__Task goal__. Everything from the line containing "(intensity * color) >> 8;" through the end of the data below should be copied exactly, with no other lines.

__Available data__.
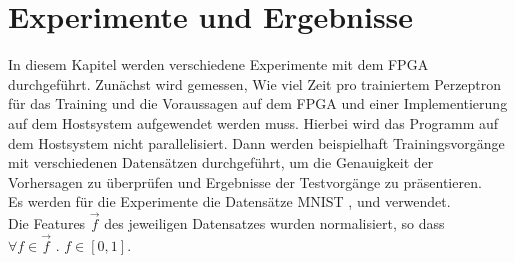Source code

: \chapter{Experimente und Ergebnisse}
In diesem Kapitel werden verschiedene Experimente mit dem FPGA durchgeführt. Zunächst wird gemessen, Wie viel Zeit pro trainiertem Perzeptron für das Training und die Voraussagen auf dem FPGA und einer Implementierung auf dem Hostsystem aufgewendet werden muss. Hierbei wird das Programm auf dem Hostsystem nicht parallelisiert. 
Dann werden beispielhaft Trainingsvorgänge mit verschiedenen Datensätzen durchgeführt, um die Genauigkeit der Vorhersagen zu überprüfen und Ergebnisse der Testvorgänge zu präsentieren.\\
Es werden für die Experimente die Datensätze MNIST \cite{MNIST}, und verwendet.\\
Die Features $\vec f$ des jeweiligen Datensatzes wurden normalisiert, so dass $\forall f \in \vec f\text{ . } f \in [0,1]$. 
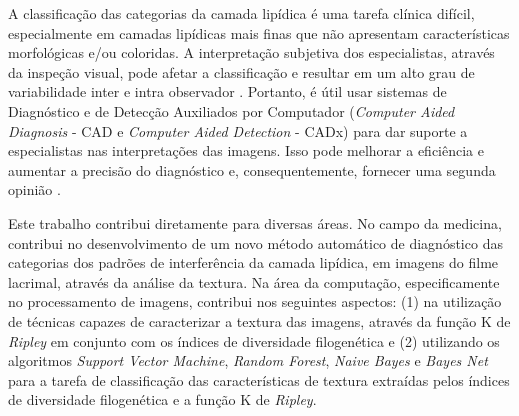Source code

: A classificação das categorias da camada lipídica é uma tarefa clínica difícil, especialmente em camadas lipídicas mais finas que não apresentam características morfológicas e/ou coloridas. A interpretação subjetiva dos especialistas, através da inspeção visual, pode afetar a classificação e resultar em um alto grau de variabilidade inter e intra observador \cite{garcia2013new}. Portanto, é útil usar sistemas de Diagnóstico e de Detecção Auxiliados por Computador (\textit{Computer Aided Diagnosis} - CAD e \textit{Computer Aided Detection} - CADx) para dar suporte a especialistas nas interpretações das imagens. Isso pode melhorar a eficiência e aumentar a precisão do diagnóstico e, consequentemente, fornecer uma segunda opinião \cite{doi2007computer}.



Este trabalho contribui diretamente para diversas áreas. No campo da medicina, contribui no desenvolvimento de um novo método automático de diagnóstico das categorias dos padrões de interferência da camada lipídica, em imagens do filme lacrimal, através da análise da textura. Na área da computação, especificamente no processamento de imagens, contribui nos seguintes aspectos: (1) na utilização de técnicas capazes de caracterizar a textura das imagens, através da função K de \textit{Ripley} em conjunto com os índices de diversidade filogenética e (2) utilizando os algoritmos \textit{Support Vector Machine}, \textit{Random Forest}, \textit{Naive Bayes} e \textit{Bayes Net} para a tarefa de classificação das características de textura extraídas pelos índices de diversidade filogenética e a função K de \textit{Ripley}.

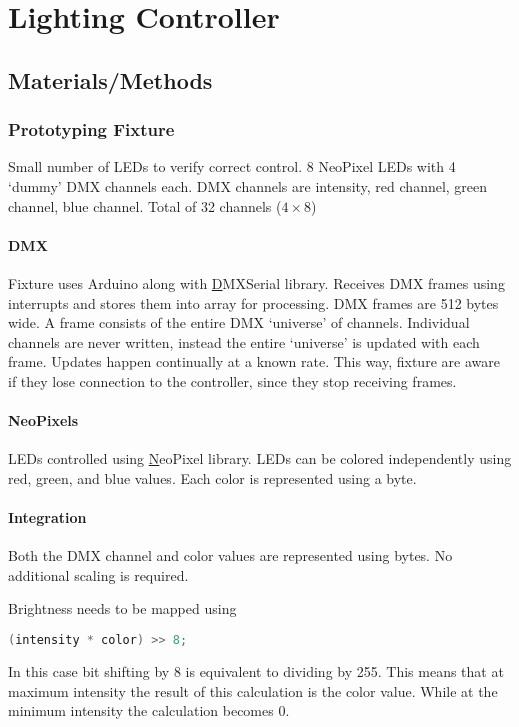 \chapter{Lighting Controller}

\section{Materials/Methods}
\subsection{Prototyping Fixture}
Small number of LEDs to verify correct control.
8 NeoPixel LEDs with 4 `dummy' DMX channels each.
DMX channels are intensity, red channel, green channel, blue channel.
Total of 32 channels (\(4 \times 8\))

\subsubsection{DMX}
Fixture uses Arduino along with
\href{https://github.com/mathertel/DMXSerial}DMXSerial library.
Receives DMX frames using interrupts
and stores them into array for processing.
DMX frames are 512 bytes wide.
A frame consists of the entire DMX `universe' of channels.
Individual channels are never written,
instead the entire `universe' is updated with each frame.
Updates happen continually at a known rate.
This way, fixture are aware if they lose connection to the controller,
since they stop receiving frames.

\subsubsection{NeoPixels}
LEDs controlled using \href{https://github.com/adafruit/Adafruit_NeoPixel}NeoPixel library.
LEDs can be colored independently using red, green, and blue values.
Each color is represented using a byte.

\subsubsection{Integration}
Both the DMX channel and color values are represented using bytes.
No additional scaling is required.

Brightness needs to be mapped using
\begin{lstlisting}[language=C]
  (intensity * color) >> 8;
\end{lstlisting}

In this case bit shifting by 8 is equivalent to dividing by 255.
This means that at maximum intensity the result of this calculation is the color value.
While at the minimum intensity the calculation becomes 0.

__Task solution__.
  (intensity * color) >> 8;
\end{lstlisting}

In this case bit shifting by 8 is equivalent to dividing by 255.
This means that at maximum intensity the result of this calculation is the color value.
While at the minimum intensity the calculation becomes 0.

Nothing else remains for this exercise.